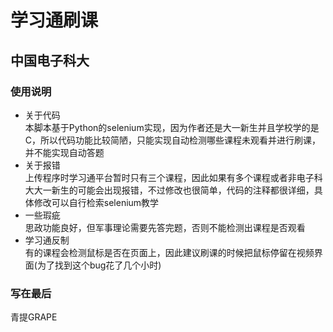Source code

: # 学习通刷课
## 中国电子科大
### 使用说明
- 关于代码<br>本脚本基于Python的selenium实现，因为作者还是大一新生并且学校学的是C，所以代码功能比较简陋，只能实现自动检测哪些课程未观看并进行刷课，并不能实现自动答题
- 关于报错<br>上传程序时学习通平台暂时只有三个课程，因此如果有多个课程或者非电子科大大一新生的可能会出现报错，不过修改也很简单，代码的注释都很详细，具体修改可以自行检索selenium教学  
- 一些瑕疵<br>思政功能良好，但军事理论需要先答完题，否则不能检测出课程是否观看
- 学习通反制<br>有的课程会检测鼠标是否在页面上，因此建议刷课的时候把鼠标停留在视频界面(为了找到这个bug花了几个小时)
### 写在最后
青提GRAPE

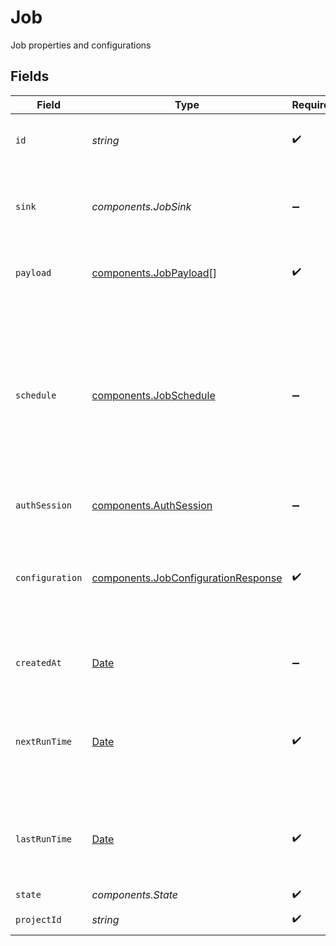 # Job

Job properties and configurations


## Fields

| Field                                                                                                                                                                           | Type                                                                                                                                                                            | Required                                                                                                                                                                        | Description                                                                                                                                                                     |
| ------------------------------------------------------------------------------------------------------------------------------------------------------------------------------- | ------------------------------------------------------------------------------------------------------------------------------------------------------------------------------- | ------------------------------------------------------------------------------------------------------------------------------------------------------------------------------- | ------------------------------------------------------------------------------------------------------------------------------------------------------------------------------- |
| `id`                                                                                                                                                                            | *string*                                                                                                                                                                        | :heavy_check_mark:                                                                                                                                                              | The ID of the job. Has to be a valid URL slug.                                                                                                                                  |
| `sink`                                                                                                                                                                          | *components.JobSink*                                                                                                                                                            | :heavy_minus_sign:                                                                                                                                                              | A sink to send the results to. Can be a webhook or Amazon S3 bucket.                                                                                                            |
| `payload`                                                                                                                                                                       | [components.JobPayload](../../models/components/jobpayload.md)[]                                                                                                                | :heavy_check_mark:                                                                                                                                                              | A list of the initial payloads of the job.                                                                                                                                      |
| `schedule`                                                                                                                                                                      | [components.JobSchedule](../../models/components/jobschedule.md)                                                                                                                | :heavy_minus_sign:                                                                                                                                                              | Schedule configurations for the job. If set, the job will periodically run according to this configuration. The configurations are used to calculate the closest next run time. |
| `authSession`                                                                                                                                                                   | [components.AuthSession](../../models/components/authsession.md)                                                                                                                | :heavy_minus_sign:                                                                                                                                                              | Auth session configurations                                                                                                                                                     |
| `configuration`                                                                                                                                                                 | [components.JobConfigurationResponse](../../models/components/jobconfigurationresponse.md)                                                                                      | :heavy_check_mark:                                                                                                                                                              | The configuration of the job. Configures the retry policy and maximum concurrent requests.                                                                                      |
| `createdAt`                                                                                                                                                                     | [Date](https://developer.mozilla.org/en-US/docs/Web/JavaScript/Reference/Global_Objects/Date)                                                                                   | :heavy_minus_sign:                                                                                                                                                              | The timestamp of when the job was created.                                                                                                                                      |
| `nextRunTime`                                                                                                                                                                   | [Date](https://developer.mozilla.org/en-US/docs/Web/JavaScript/Reference/Global_Objects/Date)                                                                                   | :heavy_check_mark:                                                                                                                                                              | The timestamp of the next scheduled job run. `null` if the job does not have a schedule.                                                                                        |
| `lastRunTime`                                                                                                                                                                   | [Date](https://developer.mozilla.org/en-US/docs/Web/JavaScript/Reference/Global_Objects/Date)                                                                                   | :heavy_check_mark:                                                                                                                                                              | The timestamp of the last time the job ran. `null` if the job has not run yet.                                                                                                  |
| `state`                                                                                                                                                                         | *components.State*                                                                                                                                                              | :heavy_check_mark:                                                                                                                                                              | N/A                                                                                                                                                                             |
| `projectId`                                                                                                                                                                     | *string*                                                                                                                                                                        | :heavy_check_mark:                                                                                                                                                              | The project ID of the job                                                                                                                                                       |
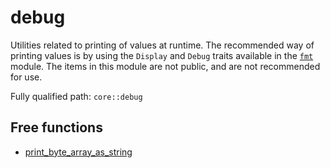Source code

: # debug

Utilities related to printing of values at runtime. The recommended way of printing values is by using the `Display` and `Debug` traits available in the [`fmt`](./core-fmt.md) module. The items in this module are not public, and are not recommended for use.

Fully qualified path: `core::debug`

## Free functions

- [print_byte_array_as_string](./core-debug-print_byte_array_as_string.md)

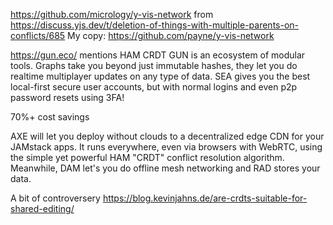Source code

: 
https://github.com/micrology/y-vis-network  from
https://discuss.yjs.dev/t/deletion-of-things-with-multiple-parents-on-conflicts/685
    My copy: https://github.com/payne/y-vis-network


https://gun.eco/ mentions HAM CRDT
  GUN is an ecosystem of modular tools. Graphs take you beyond just immutable hashes, they let you do realtime multiplayer updates on any type of data. SEA gives you the best local-first secure user accounts, but with normal logins and even p2p password resets using 3FA!

  70%+ cost savings

  AXE will let you deploy without clouds to a decentralized edge CDN for your JAMstack apps. It runs everywhere, even via browsers with WebRTC, using the simple yet powerful HAM "CRDT" conflict resolution algorithm. Meanwhile, DAM let's you do offline mesh networking and RAD stores your data.


A bit of controversery https://blog.kevinjahns.de/are-crdts-suitable-for-shared-editing/



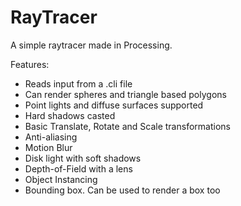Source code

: # RayTracer
A simple raytracer made in Processing.

Features:
- Reads input from a .cli file
- Can render spheres and triangle based polygons
- Point lights and diffuse surfaces supported
- Hard shadows casted
- Basic Translate, Rotate and Scale transformations
- Anti-aliasing
- Motion Blur
- Disk light with soft shadows
- Depth-of-Field with a lens
- Object Instancing
- Bounding box. Can be used to render a box too

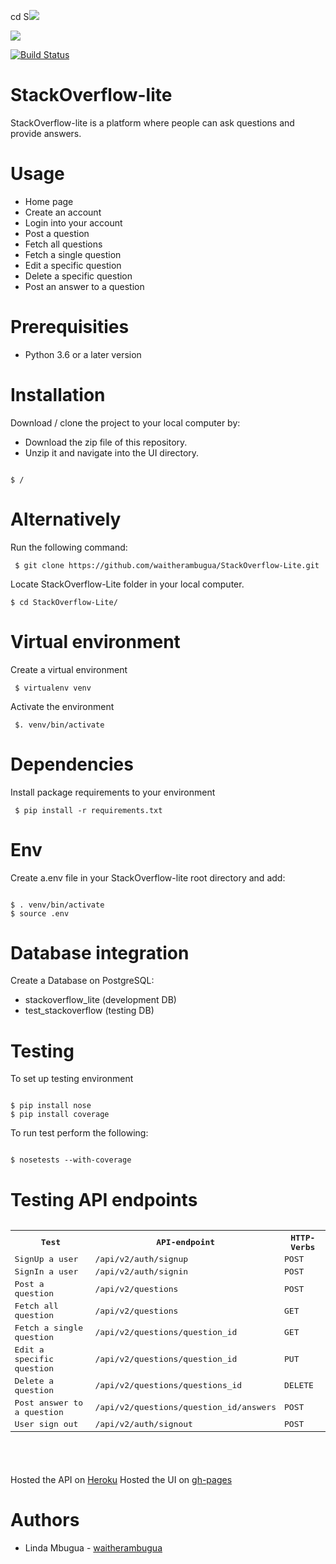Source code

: cd S<a href="https://codeclimate.com/github/codeclimate/codeclimate/maintainability"><img src="https://api.codeclimate.com/v1/badges/a99a88d28ad37a79dbf6/maintainability" /></a>

<a href="https://codeclimate.com/github/codeclimate/codeclimate/test_coverage"><img src="https://api.codeclimate.com/v1/badges/a99a88d28ad37a79dbf6/test_coverage" /></a>

[![Build Status](https://travis-ci.org/Waitherambugua/StackOverflow-Lite.svg?branch=database_tests)](https://travis-ci.org/Waitherambugua/StackOverflow-Lite)




# StackOverflow-lite      
StackOverflow-lite is a platform where people can ask questions and provide answers.

# Usage
- Home page
- Create an account 
- Login into your account
- Post a question
- Fetch all questions
- Fetch a single question
- Edit a specific question
- Delete a specific question
- Post an answer to a question

# Prerequisities
- Python 3.6 or a later version

# Installation
Download / clone the project to your local computer by:
- Download the zip file of this repository.
- Unzip it and navigate into the UI directory.
<pre><code>
$ /
</code></pre>
  

# Alternatively
Run the following command:
<pre><code> $ git clone https://github.com/waitherambugua/StackOverflow-Lite.git </code></pre>
Locate StackOverflow-Lite folder in your local computer.
<pre><code>$ cd StackOverflow-Lite/ </code></pre>

# Virtual environment
Create a virtual environment
<pre><code> $ virtualenv venv </code></pre>
Activate the environment
<pre><code> $. venv/bin/activate </code></pre>

# Dependencies
Install package requirements to your environment
<pre><code> $ pip install -r requirements.txt </code></pre>

# Env
Create a.env file in your StackOverflow-lite root directory and add:
<pre><code>
$ . venv/bin/activate
$ source .env
</code></pre>

# Database integration
Create a Database on PostgreSQL:
- stackoverflow_lite (development DB)
- test_stackoverflow (testing DB)

# Testing
To set up testing environment
<pre><code>
$ pip install nose
$ pip install coverage
</code></pre>
To run test perform the following:
<pre><code>
$ nosetests --with-coverage
</code></pre>
# Testing API endpoints
<pre>
<table>
<tr><th>Test</th>
<th>API-endpoint</th>
<th>HTTP-Verbs</th>
</tr>
<tr>
<td>SignUp a user</td>
<td>/api/v2/auth/signup</td>
<td>POST</td>
</tr>
<tr>
<td>SignIn a user</td>
<td>/api/v2/auth/signin</td>
<td>POST</td>
</tr>
<tr>
<td>Post a question</td>
<td>/api/v2/questions</td>
<td>POST</td>
</tr>
<tr>
<td>Fetch all question</td>
<td>/api/v2/questions</td>
<td>GET</td>
</tr>
<tr>
<td>Fetch a single question</td>
<td>/api/v2/questions/question_id</td>
<td>GET</td>
</tr>
<tr>
<td>Edit a specific question</td>
<td>/api/v2/questions/question_id</td>
<td>PUT</td>
</tr>
<tr>
<td>Delete a question</td>
<td>/api/v2/questions/questions_id</td>
<td>DELETE</td>
</tr>
<tr>
<td>Post answer to a question</td>
<td>/api/v2/questions/question_id/answers</td>
<td>POST</td>
</tr>
<tr>
<td>User sign out</td>
<td>/api/v2/auth/signout</td>
<td>POST</td>
</tr>
</tr>
</table>
</pre>

#
Hosted the API on [Heroku](https://stackoverflowlite-v2.herokuapp.com/)
Hosted the UI on [gh-pages](https://waitherambugua.github.io)

# Authors
- Linda Mbugua - [waitherambugua](https://github.com/waitherambugua)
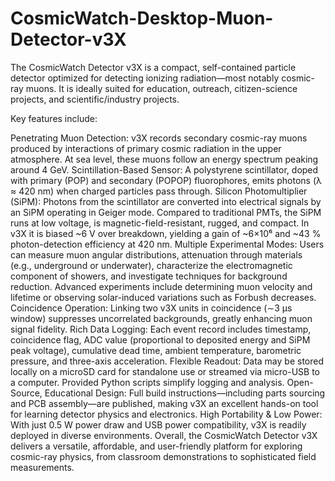 # CosmicWatch-Desktop-Muon-Detector-v3X

The CosmicWatch Detector v3X is a compact, self-contained particle detector optimized for detecting ionizing radiation—most notably cosmic-ray muons. It is ideally suited for education, outreach, citizen-science projects, and scientific/industry projects.

Key features include:

Penetrating Muon Detection:
v3X records secondary cosmic-ray muons produced by interactions of primary cosmic radiation in the upper atmosphere. At sea level, these muons follow an energy spectrum peaking around 4 GeV.
Scintillation-Based Sensor:
A polystyrene scintillator, doped with primary (POP) and secondary (POPOP) fluorophores, emits photons (λ ≈ 420 nm) when charged particles pass through.
Silicon Photomultiplier (SiPM):
Photons from the scintillator are converted into electrical signals by an SiPM operating in Geiger mode. Compared to traditional PMTs, the SiPM runs at low voltage, is magnetic-field-resistant, rugged, and compact. In v3X it is biased ~6 V over breakdown, yielding a gain of ~6×10⁶ and ~43 % photon-detection efficiency at 420 nm.
Multiple Experimental Modes:
Users can measure muon angular distributions, attenuation through materials (e.g., underground or underwater), characterize the electromagnetic component of showers, and investigate techniques for background reduction. Advanced experiments include determining muon velocity and lifetime or observing solar-induced variations such as Forbush decreases.
Coincidence Operation:
Linking two v3X units in coincidence (∼3 µs window) suppresses uncorrelated backgrounds, greatly enhancing muon signal fidelity.
Rich Data Logging:
Each event record includes timestamp, coincidence flag, ADC value (proportional to deposited energy and SiPM peak voltage), cumulative dead time, ambient temperature, barometric pressure, and three-axis acceleration.
Flexible Readout:
Data may be stored locally on a microSD card for standalone use or streamed via micro-USB to a computer. Provided Python scripts simplify logging and analysis.
Open-Source, Educational Design:
Full build instructions—including parts sourcing and PCB assembly—are published, making v3X an excellent hands-on tool for learning detector physics and electronics.
High Portability & Low Power:
With just 0.5 W power draw and USB power compatibility, v3X is readily deployed in diverse environments.
Overall, the CosmicWatch Detector v3X delivers a versatile, affordable, and user-friendly platform for exploring cosmic-ray physics, from classroom demonstrations to sophisticated field measurements.
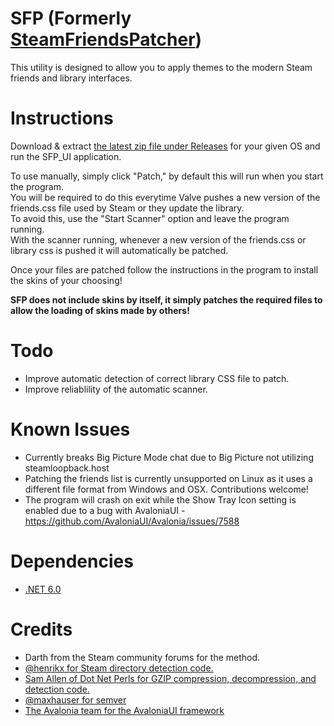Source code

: # SFP (Formerly [SteamFriendsPatcher](https://github.com/PhantomGamers/SteamFriendsPatcher))

This utility is designed to allow you to apply themes to the modern Steam friends and library interfaces.  

# Instructions

Download & extract [the latest zip file under Releases](https://github.com/PhantomGamers/SFP/releases/latest) for your given OS and run the SFP_UI application.  
  
To use manually, simply click "Patch," by default this will run when you start the program.  
You will be required to do this everytime Valve pushes a new version of the friends.css file used by Steam or they update the library.  
To avoid this, use the "Start Scanner" option and leave the program running.  
With the scanner running, whenever a new version of the friends.css or library css is pushed it will automatically be patched.  

Once your files are patched follow the instructions in the program to install the skins of your choosing!

**SFP does not include skins by itself, it simply patches the required files to allow the loading of skins made by others!**

# Todo
* Improve automatic detection of correct library CSS file to patch.
* Improve reliablility of the automatic scanner.

# Known Issues
* Currently breaks Big Picture Mode chat due to Big Picture not utilizing steamloopback.host
* Patching the friends list is currently unsupported on Linux as it uses a different file format from Windows and OSX. Contributions welcome!
* The program will crash on exit while the Show Tray Icon setting is enabled due to a bug with AvaloniaUI - https://github.com/AvaloniaUI/Avalonia/issues/7588

# Dependencies
* [.NET 6.0](https://dotnet.microsoft.com/en-us/download/dotnet/6.0)

# Credits
* Darth from the Steam community forums for the method.
* [@henrikx for Steam directory detection code.](https://github.com/henrikx/metroskininstaller)
* [Sam Allen of Dot Net Perls for GZIP compression, decompression, and detection code.](https://www.dotnetperls.com/decompress)
* [@maxhauser for semver](https://github.com/maxhauser/semver)
* [The Avalonia team for the AvaloniaUI framework](https://github.com/AvaloniaUI/Avalonia)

Exercise :: Report each line above containing the string "version".

Completed task ::
- Python 3.6 or a later version
You will be required to do this everytime Valve pushes a new version of the friends.css file used by Steam or they update the library.  
With the scanner running, whenever a new version of the friends.css or library css is pushed it will automatically be patched.  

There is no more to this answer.